Yes, the iPad 3G connection is available only in the AT & T ... If you live in the United States. If, like me, lives in what is known informally as "the world", this argument against buying a 3G-enabled iPad has no water for you. But let's stick to the States for a moment and analyze Debra argument against AT & T network. No, AT & T is not everyone (or anyone) 's USA Network favorite, but the pay-as-you-go, completely free of contract plans available to the iPad are very convincing, with prices. You can get 250 MB of data for $ 14.99 (not $ 20 in claims Debra his article), which is more than enough for casual usage data. 250 MB does not sound like much on paper, but that's what my iPhone plan began here in New Zealand. I never once went over 100 MB or less monthly usage data until I started using the immobilization iPhone, and I consider my usage data fairly robust. The "no limits "AT & T plan at $ 30 a month is an even better deal, and even" unlimited "only means 5 GB, you will not burn through that much data unless you are using the connection of every hour of the month.

Debra argument against these plans is that it's another bill to pay over his cell phone bill, but that's the beauty of plans iPad: without a contract to commit to, you can cancel the plan at any time. If you start with the $ 30/month "unlimited plan" on the iPad, only to discover that their use is not a complement of 250 MB, instead of being locked into that plan for another 23 months, can reduce the $ 15 plan. If you find that you do not need 3G coverage at all, you can always buy the Wi-Fi only iPad. "This is to wish good luck Search the Wi-Fi hotspots, "says Debra in response to that idea, which sounds pretty good for us in New Zealand, where Wi-Fi access is as rare as gold, but has sense and even less in the U.S., where Wi-Fi usually only a library or coffee shop away.

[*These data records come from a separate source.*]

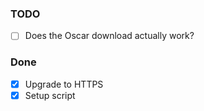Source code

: ### TODO
* [ ] Does the Oscar download actually work?

### Done
* [x] Upgrade to HTTPS
* [x] Setup script
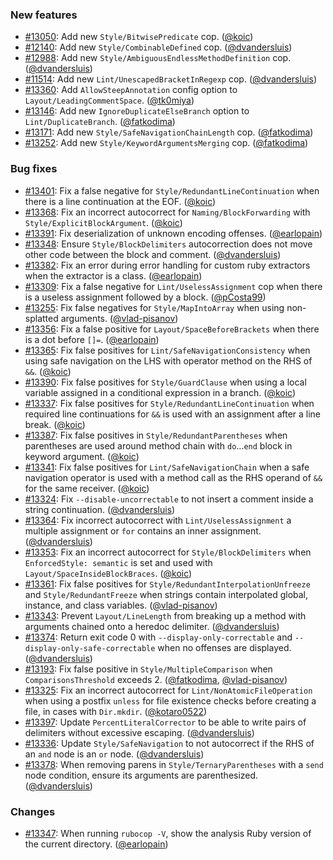 ### New features

* [#13050](https://github.com/rubocop/rubocop/issues/13050): Add new `Style/BitwisePredicate` cop. ([@koic][])
* [#12140](https://github.com/rubocop/rubocop/issues/12140): Add new `Style/CombinableDefined` cop. ([@dvandersluis][])
* [#12988](https://github.com/rubocop/rubocop/issues/12988): Add new `Style/AmbiguousEndlessMethodDefinition` cop. ([@dvandersluis][])
* [#11514](https://github.com/rubocop/rubocop/issues/11514): Add new `Lint/UnescapedBracketInRegexp` cop. ([@dvandersluis][])
* [#13360](https://github.com/rubocop/rubocop/pull/13360): Add `AllowSteepAnnotation` config option to `Layout/LeadingCommentSpace`. ([@tk0miya][])
* [#13146](https://github.com/rubocop/rubocop/issues/13146): Add new `IgnoreDuplicateElseBranch` option to `Lint/DuplicateBranch`. ([@fatkodima][])
* [#13171](https://github.com/rubocop/rubocop/issues/13171): Add new `Style/SafeNavigationChainLength` cop. ([@fatkodima][])
* [#13252](https://github.com/rubocop/rubocop/pull/13252): Add new `Style/KeywordArgumentsMerging` cop. ([@fatkodima][])

### Bug fixes

* [#13401](https://github.com/rubocop/rubocop/pull/13401): Fix a false negative for `Style/RedundantLineContinuation` when there is a line continuation at the EOF. ([@koic][])
* [#13368](https://github.com/rubocop/rubocop/issues/13368): Fix an incorrect autocorrect for `Naming/BlockForwarding` with `Style/ExplicitBlockArgument`. ([@koic][])
* [#13391](https://github.com/rubocop/rubocop/pull/13391): Fix deserialization of unknown encoding offenses. ([@earlopain][])
* [#13348](https://github.com/rubocop/rubocop/issues/13348): Ensure `Style/BlockDelimiters` autocorrection does not move other code between the block and comment. ([@dvandersluis][])
* [#13382](https://github.com/rubocop/rubocop/pull/13382): Fix an error during error handling for custom ruby extractors when the extractor is a class. ([@earlopain][])
* [#13309](https://github.com/rubocop/rubocop/issues/13309): Fix a false negative for `Lint/UselessAssignment` cop when there is a useless assignment followed by a block. ([@pCosta99][])
* [#13255](https://github.com/rubocop/rubocop/pull/13255): Fix false negatives for `Style/MapIntoArray` when using non-splatted arguments. ([@vlad-pisanov][])
* [#13356](https://github.com/rubocop/rubocop/issues/13356): Fix a false positive for `Layout/SpaceBeforeBrackets` when there is a dot before `[]=`. ([@earlopain][])
* [#13365](https://github.com/rubocop/rubocop/issues/13365): Fix false positives for `Lint/SafeNavigationConsistency` when using safe navigation on the LHS with operator method on the RHS of `&&`. ([@koic][])
* [#13390](https://github.com/rubocop/rubocop/issues/13390): Fix false positives for `Style/GuardClause` when using a local variable assigned in a conditional expression in a branch. ([@koic][])
* [#13337](https://github.com/rubocop/rubocop/issues/13337): Fix false positives for `Style/RedundantLineContinuation` when required line continuations for `&&` is used with an assignment after a line break. ([@koic][])
* [#13387](https://github.com/rubocop/rubocop/issues/13387): Fix false positives in `Style/RedundantParentheses` when parentheses are used around method chain with `do`...`end` block in keyword argument. ([@koic][])
* [#13341](https://github.com/rubocop/rubocop/issues/13341): Fix false positives for `Lint/SafeNavigationChain` when a safe navigation operator is used with a method call as the RHS operand of `&&` for the same receiver. ([@koic][])
* [#13324](https://github.com/rubocop/rubocop/issues/13324): Fix `--disable-uncorrectable` to not insert a comment inside a string continuation. ([@dvandersluis][])
* [#13364](https://github.com/rubocop/rubocop/issues/13364): Fix incorrect autocorrect with `Lint/UselessAssignment` a multiple assignment or `for` contains an inner assignment. ([@dvandersluis][])
* [#13353](https://github.com/rubocop/rubocop/issues/13353): Fix an incorrect autocorrect for `Style/BlockDelimiters` when `EnforcedStyle: semantic` is set and used with `Layout/SpaceInsideBlockBraces`. ([@koic][])
* [#13361](https://github.com/rubocop/rubocop/issues/13361): Fix false positives for `Style/RedundantInterpolationUnfreeze` and `Style/RedundantFreeze` when strings contain interpolated global, instance, and class variables. ([@vlad-pisanov][])
* [#13343](https://github.com/rubocop/rubocop/issues/13343): Prevent `Layout/LineLength` from breaking up a method with arguments chained onto a heredoc delimiter. ([@dvandersluis][])
* [#13374](https://github.com/rubocop/rubocop/issues/13374): Return exit code 0 with `--display-only-correctable` and `--display-only-safe-correctable` when no offenses are displayed. ([@dvandersluis][])
* [#13193](https://github.com/rubocop/rubocop/issues/13193): Fix false positive in `Style/MultipleComparison` when `ComparisonsThreshold` exceeds 2. ([@fatkodima][], [@vlad-pisanov][])
* [#13325](https://github.com/rubocop/rubocop/pull/13325): Fix an incorrect autocorrect for `Lint/NonAtomicFileOperation` when using a postfix `unless` for file existence checks before creating a file, in cases with `Dir.mkdir`. ([@kotaro0522][])
* [#13397](https://github.com/rubocop/rubocop/pull/13397): Update `PercentLiteralCorrector` to be able to write pairs of delimiters without excessive escaping. ([@dvandersluis][])
* [#13336](https://github.com/rubocop/rubocop/issues/13336): Update `Style/SafeNavigation` to not autocorrect if the RHS of an `and` node is an `or` node. ([@dvandersluis][])
* [#13378](https://github.com/rubocop/rubocop/issues/13378): When removing parens in `Style/TernaryParentheses` with a `send` node condition, ensure its arguments are parenthesized. ([@dvandersluis][])

### Changes

* [#13347](https://github.com/rubocop/rubocop/pull/13347): When running `rubocop -V`, show the analysis Ruby version of the current directory. ([@earlopain][])

[@koic]: https://github.com/koic
[@dvandersluis]: https://github.com/dvandersluis
[@tk0miya]: https://github.com/tk0miya
[@fatkodima]: https://github.com/fatkodima
[@earlopain]: https://github.com/earlopain
[@pCosta99]: https://github.com/pCosta99
[@vlad-pisanov]: https://github.com/vlad-pisanov
[@kotaro0522]: https://github.com/kotaro0522
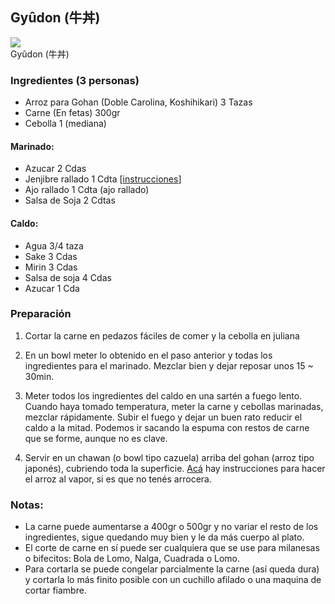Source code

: ## Gyûdon (牛丼)

<div class="image">
  <img src="http://distilleryimage9.s3.amazonaws.com/79cfb59ecde811e193c122000a1e87b7_6.jpg" />
  <div class="caption">Gyûdon (牛丼)</div>
</div>


### Ingredientes (3 personas)
* Arroz para Gohan (Doble Carolina, Koshihikari) 3 Tazas
* Carne (En fetas) 300gr
* Cebolla 1 (mediana)

#### Marinado:
* Azucar 2 Cdas
* Jenjibre rallado 1 Cdta [[instrucciones](http://www.tepore.com/user/ja/cooking/5bc1e0c1-05b8-11e2-b984-ebae048d4509)]
* Ajo rallado 1 Cdta (ajo rallado)
* Salsa de Soja 2 Cdtas

#### Caldo:
* Agua 3/4 taza
* Sake 3 Cdas
* Mirin 3 Cdas
* Salsa de soja 4 Cdas
* Azucar 1 Cda

### Preparación
1. Cortar la carne en pedazos fáciles de comer y la cebolla en juliana

2. En un bowl meter lo obtenido en el paso anterior y todas los ingredientes
para el marinado. Mezclar bien y dejar reposar unos 15 ~ 30min.

3. Meter todos los ingredientes del caldo en una sartén a fuego lento. Cuando
haya tomado temperatura, meter la carne y cebollas marinadas, mezclar
rápidamente. Subir el fuego y dejar un buen rato reducir el caldo a la mitad.
Podemos ir sacando la espuma con restos de carne que se forme, aunque no es
clave.

4. Servir en un chawan (o bowl tipo cazuela) arriba del gohan (arroz tipo
japonés), cubriendo toda la superficie. [Acá](http://www.bob-an.com/recipe/dailyjc/hints/gohan/gohan.html)
hay instrucciones para hacer el arroz al vapor, si es que no tenés arrocera.

### Notas:
* La carne puede aumentarse a 400gr o 500gr y no variar el resto de los
ingredientes, sigue quedando muy bien y le da más cuerpo al plato.
* El corte de carne en sí puede ser cualquiera que se use para milanesas o
bifecitos: Bola de Lomo, Nalga, Cuadrada o Lomo.
* Para cortarla se puede congelar parcialmente la carne (así queda dura) y
cortarla lo más finito posible con un cuchillo afilado o una maquina de cortar
fiambre.
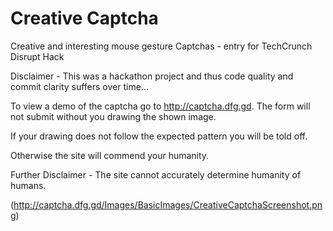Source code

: Creative Captcha
===============

Creative and interesting mouse gesture Captchas - entry for TechCrunch Disrupt Hack

Disclaimer - This was a hackathon project and thus code quality and commit clarity suffers over time...

To view a demo of the captcha go to http://captcha.dfg.gd. The form will not submit without you drawing the shown image.

If your drawing does not follow the expected pattern you will be told off.

Otherwise the site will commend your humanity.

Further Disclaimer - The site cannot accurately determine humanity of humans.

(http://captcha.dfg.gd/Images/BasicImages/CreativeCaptchaScreenshot.png)

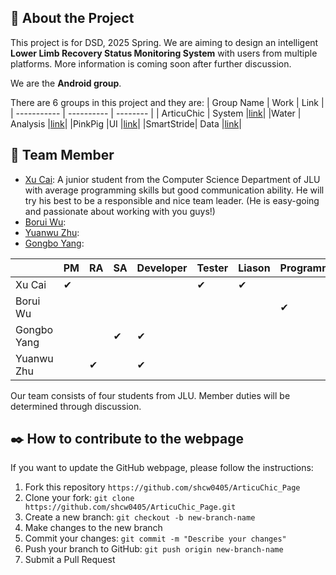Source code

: ## 📖 About the Project

This project is for DSD, 2025 Spring. We are aiming to design an intelligent **Lower Limb Recovery Status Monitoring System** with users from multiple platforms. More information is coming soon after further discussion.

We are the **Android group**.

There are 6 groups in this project and they are:
| Group Name | Work | Link |
| ----------- | ---------- | -------- |
| ArticuChic | System |[link](https://shcw0405.github.io/ArticuChic_Page/#/)|
|Water | Analysis |[link](https://cantilenattt.github.io/Distributed_system_development/)|
|PinkPig |UI |[link](https://dollybogen.github.io/Group_website/)|
|SmartStride| Data |[link](https://joki-sr.github.io/SmartStride/)|

## 🧥 Team Member

- [Xu Cai](https://github.com/shcw0405 "XuCai's github"): A junior student from the Computer Science Department of JLU with average programming skills but good communication ability. He will try his best to be a responsible and nice team leader. (He is easy-going and passionate about working with you guys!)
- [Borui Wu](https://github.com/Violesa):
- [Yuanwu Zhu](https://github.com/zzyuanyi):
- [Gongbo Yang](https://github.com/):

|             | PM       | RA       | SA       | Developer | Tester   | Liason   | Programmer |
| ----------- | -------- | -------- | -------- | --------- | -------- | -------- | ---------- |
| Xu Cai      | &#10004; |          |          |           | &#10004; | &#10004; |            |
| Borui Wu    |          |          |          |           |          |          | &#10004;   |
| Gongbo Yang |          |          | &#10004; | &#10004;  |          |          |            |
| Yuanwu Zhu  |          | &#10004; |          | &#10004;  |          |          |            |

Our team consists of four students from JLU. Member duties will be determined through discussion.

## ✒️ How to contribute to the webpage

If you want to update the GitHub webpage, please follow the instructions:

1. Fork this repository `https://github.com/shcw0405/ArticuChic_Page`
2. Clone your fork: `git clone https://github.com/shcw0405/ArticuChic_Page.git`
3. Create a new branch: `git checkout -b new-branch-name`
4. Make changes to the new branch
5. Commit your changes: `git commit -m "Describe your changes"`
6. Push your branch to GitHub: `git push origin new-branch-name`
7. Submit a Pull Request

If you absolutely must have 3G in the iPad, absolutely should not use AT & T, and are willing to spend twice as much for the privilege of going with Verizon, you always have the option of hooking up MiFi iPad (possibly - we to wait until the iPad actually released before we know whether this works or not). Furthermore, just because the iPad is not available on Verizon right now (ya ya ya) does not mean that will never be, Apple and Verizon reportedly "still talking" about what the iPad and / or iPhone through the network.

We have reached the end of ten Debra points, but not until the end of mine. My final point, which summarizes all this: as the Mac, like the iPod, and like the iPhone, iPad is not for everyone. Even for me - despite all the words that just passed the defense, I'm not buying a iPad until next year at the earliest, and only if it decides not to replace my current, the aging MacBook Pro with the same team instead of a combo iMac / iPad.

The conclusion is that the iPad can not be all things to all people. It is not intended to substitute a full Mac or PC - that is, as an extension of a larger device ultraportable, and one with a much simpler interface and more intuitive, a "team for the rest of us "if will. And make no mistake: for every Debra Littlejohn Shinder, for each" open Internet "geek shouting" lock-in " every time the Apple name mentioned, for each "no multitasking, No Flash, no sale" techie, each expert derogatory shrugs and says, " IPod touch is just a big, "there is at least one person who has been waiting for a device like the iPad, and these people are what will make it a success. Whether you like it or hatred, the iPad is indicative of the future direction of computing.

But, just for the sake of argument, say you can cook up a laptop "better" than an iPad, a dream device that has USB, 1080p, a removable battery, it runs the full version of OS X, has a front face of the camera depends on AT & T, is not "tied" to the App Store, has a physical keyboard, widescreen format, and has more than 64 GB storage. What could such device as a look?